« Previous Next »

• 10-13-2008, 8:56 AM

  scott@one Joined on 10-13-2008, 8:48 AM Posts 2

  How do I determine which web site is the SPAM source Reply Contact IIS 6.0, Windows Server 2003 web edition We have a windows server hosting about 2,000 web sites. More specifically we have a load-balanced web farm composed of numerous servers but only one is curretnly affected.  I have been notified by my network admin that this server is the source of a SPAM attack. In looking through the SMTP logs, sure enough I see the average daily log size of less than 1 MB to 500MB within a day. The logs capture all available fields in the SMTP config. I can see the destination addresses but I am not aware of anything else in there that can help me identify the offending web site.  The  SMTP virtual Server is setup to allow any anonymous requests from localhost and it relays these requests to our enterprise smtp servers. Unfortunately I am told that the SMTP logs at the enterprise are not too helpful because of our complicated network architecture. Therefore, it looks like I will have to isolate this on the server itself. Its a monday morning and I am drawing some serious blanks.
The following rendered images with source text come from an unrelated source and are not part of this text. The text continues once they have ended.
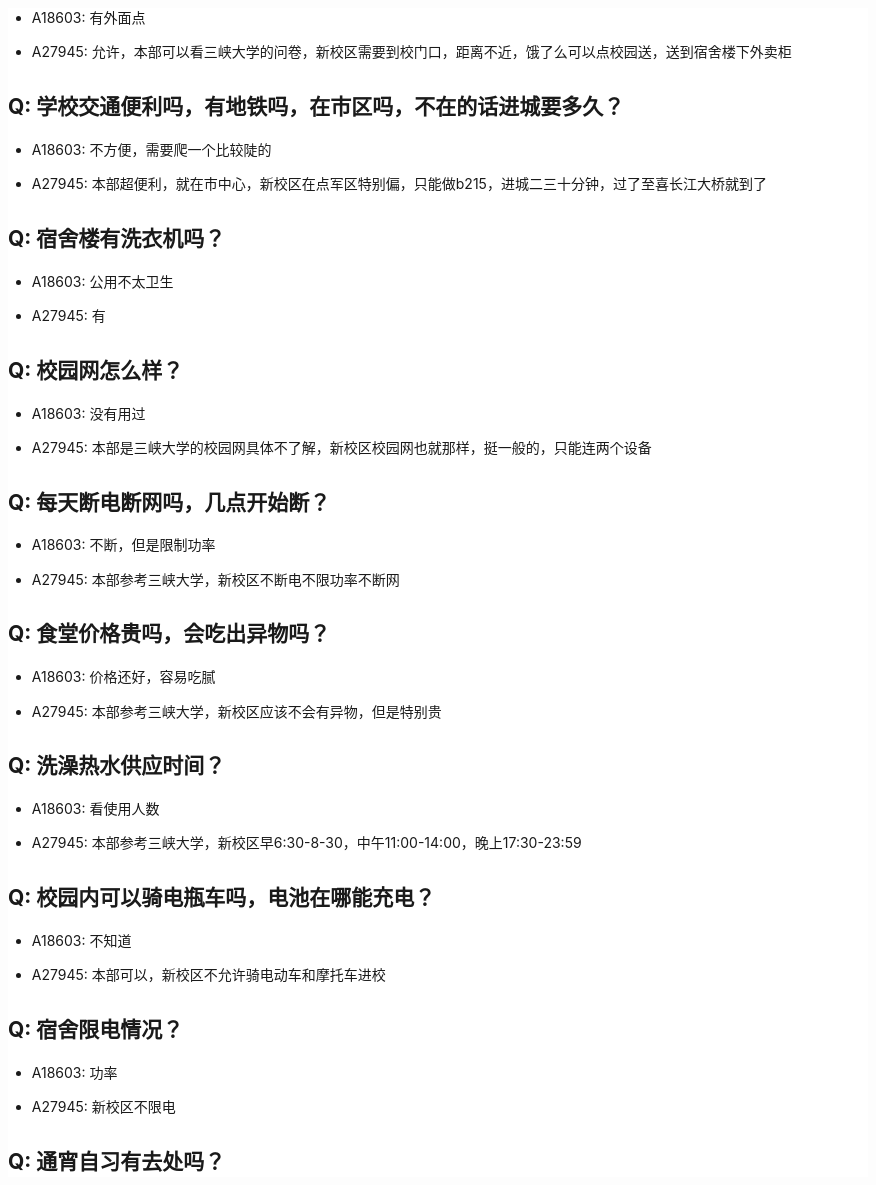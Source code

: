 - A18603: 有外面点

- A27945: 允许，本部可以看三峡大学的问卷，新校区需要到校门口，距离不近，饿了么可以点校园送，送到宿舍楼下外卖柜

## Q: 学校交通便利吗，有地铁吗，在市区吗，不在的话进城要多久？

- A18603: 不方便，需要爬一个比较陡的

- A27945: 本部超便利，就在市中心，新校区在点军区特别偏，只能做b215，进城二三十分钟，过了至喜长江大桥就到了

## Q: 宿舍楼有洗衣机吗？

- A18603: 公用不太卫生

- A27945: 有

## Q: 校园网怎么样？

- A18603: 没有用过

- A27945: 本部是三峡大学的校园网具体不了解，新校区校园网也就那样，挺一般的，只能连两个设备

## Q: 每天断电断网吗，几点开始断？

- A18603: 不断，但是限制功率

- A27945: 本部参考三峡大学，新校区不断电不限功率不断网

## Q: 食堂价格贵吗，会吃出异物吗？

- A18603: 价格还好，容易吃腻

- A27945: 本部参考三峡大学，新校区应该不会有异物，但是特别贵

## Q: 洗澡热水供应时间？

- A18603: 看使用人数

- A27945: 本部参考三峡大学，新校区早6:30-8-30，中午11:00-14:00，晚上17:30-23:59

## Q: 校园内可以骑电瓶车吗，电池在哪能充电？

- A18603: 不知道

- A27945: 本部可以，新校区不允许骑电动车和摩托车进校

## Q: 宿舍限电情况？

- A18603: 功率

- A27945: 新校区不限电

## Q: 通宵自习有去处吗？
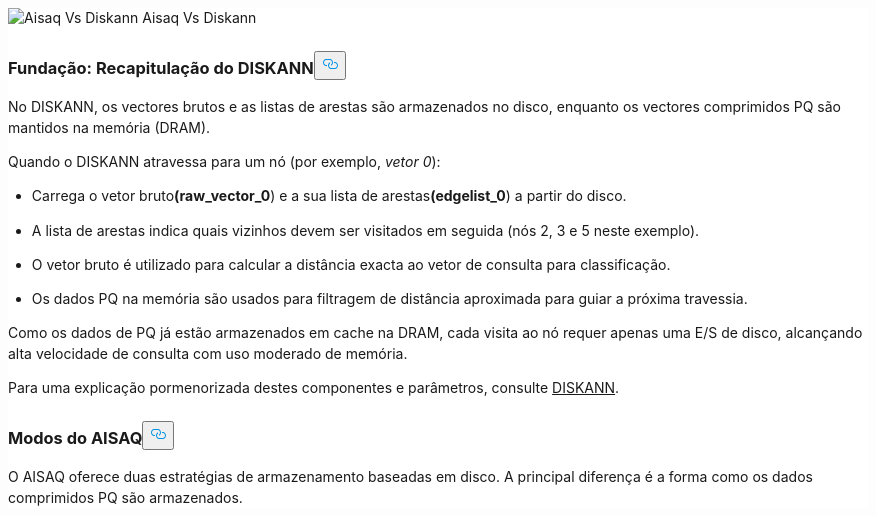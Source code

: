 <p>
  
   <span class="img-wrapper"> <img translate="no" src="/docs/v2.6.x/assets/aisaq-vs-diskann.png" alt="Aisaq Vs Diskann" class="doc-image" id="aisaq-vs-diskann" />
   </span> <span class="img-wrapper"> <span>Aisaq Vs Diskann</span> </span></p>
<h3 id="Foundation-DISKANN-recap" class="common-anchor-header">Fundação: Recapitulação do DISKANN<button data-href="#Foundation-DISKANN-recap" class="anchor-icon" translate="no">
      <svg translate="no"
        aria-hidden="true"
        focusable="false"
        height="20"
        version="1.1"
        viewBox="0 0 16 16"
        width="16"
      >
        <path
          fill="#0092E4"
          fill-rule="evenodd"
          d="M4 9h1v1H4c-1.5 0-3-1.69-3-3.5S2.55 3 4 3h4c1.45 0 3 1.69 3 3.5 0 1.41-.91 2.72-2 3.25V8.59c.58-.45 1-1.27 1-2.09C10 5.22 8.98 4 8 4H4c-.98 0-2 1.22-2 2.5S3 9 4 9zm9-3h-1v1h1c1 0 2 1.22 2 2.5S13.98 12 13 12H9c-.98 0-2-1.22-2-2.5 0-.83.42-1.64 1-2.09V6.25c-1.09.53-2 1.84-2 3.25C6 11.31 7.55 13 9 13h4c1.45 0 3-1.69 3-3.5S14.5 6 13 6z"
        ></path>
      </svg>
    </button></h3><p>No DISKANN, os vectores brutos e as listas de arestas são armazenados no disco, enquanto os vectores comprimidos PQ são mantidos na memória (DRAM).</p>
<p>Quando o DISKANN atravessa para um nó (por exemplo, <em>vetor 0</em>):</p>
<ul>
<li><p>Carrega o vetor bruto<strong>(raw_vector_0</strong>) e a sua lista de arestas<strong>(edgelist_0</strong>) a partir do disco.</p></li>
<li><p>A lista de arestas indica quais vizinhos devem ser visitados em seguida (nós 2, 3 e 5 neste exemplo).</p></li>
<li><p>O vetor bruto é utilizado para calcular a distância exacta ao vetor de consulta para classificação.</p></li>
<li><p>Os dados PQ na memória são usados para filtragem de distância aproximada para guiar a próxima travessia.</p></li>
</ul>
<p>Como os dados de PQ já estão armazenados em cache na DRAM, cada visita ao nó requer apenas uma E/S de disco, alcançando alta velocidade de consulta com uso moderado de memória.</p>
<p>Para uma explicação pormenorizada destes componentes e parâmetros, consulte <a href="/docs/pt/diskann.md">DISKANN</a>.</p>
<h3 id="AISAQ-modes" class="common-anchor-header">Modos do AISAQ<button data-href="#AISAQ-modes" class="anchor-icon" translate="no">
      <svg translate="no"
        aria-hidden="true"
        focusable="false"
        height="20"
        version="1.1"
        viewBox="0 0 16 16"
        width="16"
      >
        <path
          fill="#0092E4"
          fill-rule="evenodd"
          d="M4 9h1v1H4c-1.5 0-3-1.69-3-3.5S2.55 3 4 3h4c1.45 0 3 1.69 3 3.5 0 1.41-.91 2.72-2 3.25V8.59c.58-.45 1-1.27 1-2.09C10 5.22 8.98 4 8 4H4c-.98 0-2 1.22-2 2.5S3 9 4 9zm9-3h-1v1h1c1 0 2 1.22 2 2.5S13.98 12 13 12H9c-.98 0-2-1.22-2-2.5 0-.83.42-1.64 1-2.09V6.25c-1.09.53-2 1.84-2 3.25C6 11.31 7.55 13 9 13h4c1.45 0 3-1.69 3-3.5S14.5 6 13 6z"
        ></path>
      </svg>
    </button></h3><p>O AISAQ oferece duas estratégias de armazenamento baseadas em disco. A principal diferença é a forma como os dados comprimidos PQ são armazenados.</p>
Any ideas?

• 10-13-2008, 10:27 AM

  In reply to

  tomkmvp Joined on 03-20-2003, 6:27 AM Central NJ Posts 6,188	Re: How do I determine which web site is the SPAM source Reply Contact Start here: http://www.google.com/search?hl=en&safe=active&rls=GGLG%2CGGLG%3A2006-01%2CGGLG%3Aen&q=site%3Asupport.microsoft.com+iis+smtp+open+relay&btnG=Search Tom Kaminski IIS MVP http://mvp.support.microsoft.com/ http://blogs.iis.net/tomkmvp/ http://www.linkedin.com/pub/8/690/408 http://www.bluesrepublic.org/

• 10-14-2008, 8:03 AM

  In reply to

  scott@one Joined on 10-13-2008, 8:48 AM Posts 2

  Re: How do I determine which web site is the SPAM source Reply Contact Thanks man. In order to make the necessary changes it will require some re-work on our end.  I guess what I am looking for in the short-term is a method to idenify which web site on this shared server is the source of the SPAM. I am relatively certain that the offender is a FrontPage-enabled web site. So far, I have gone through web site log files doing searches on logs containing POST, references to _vti directories but nothing has turned up.  Any suggestions on how to nail the culprit?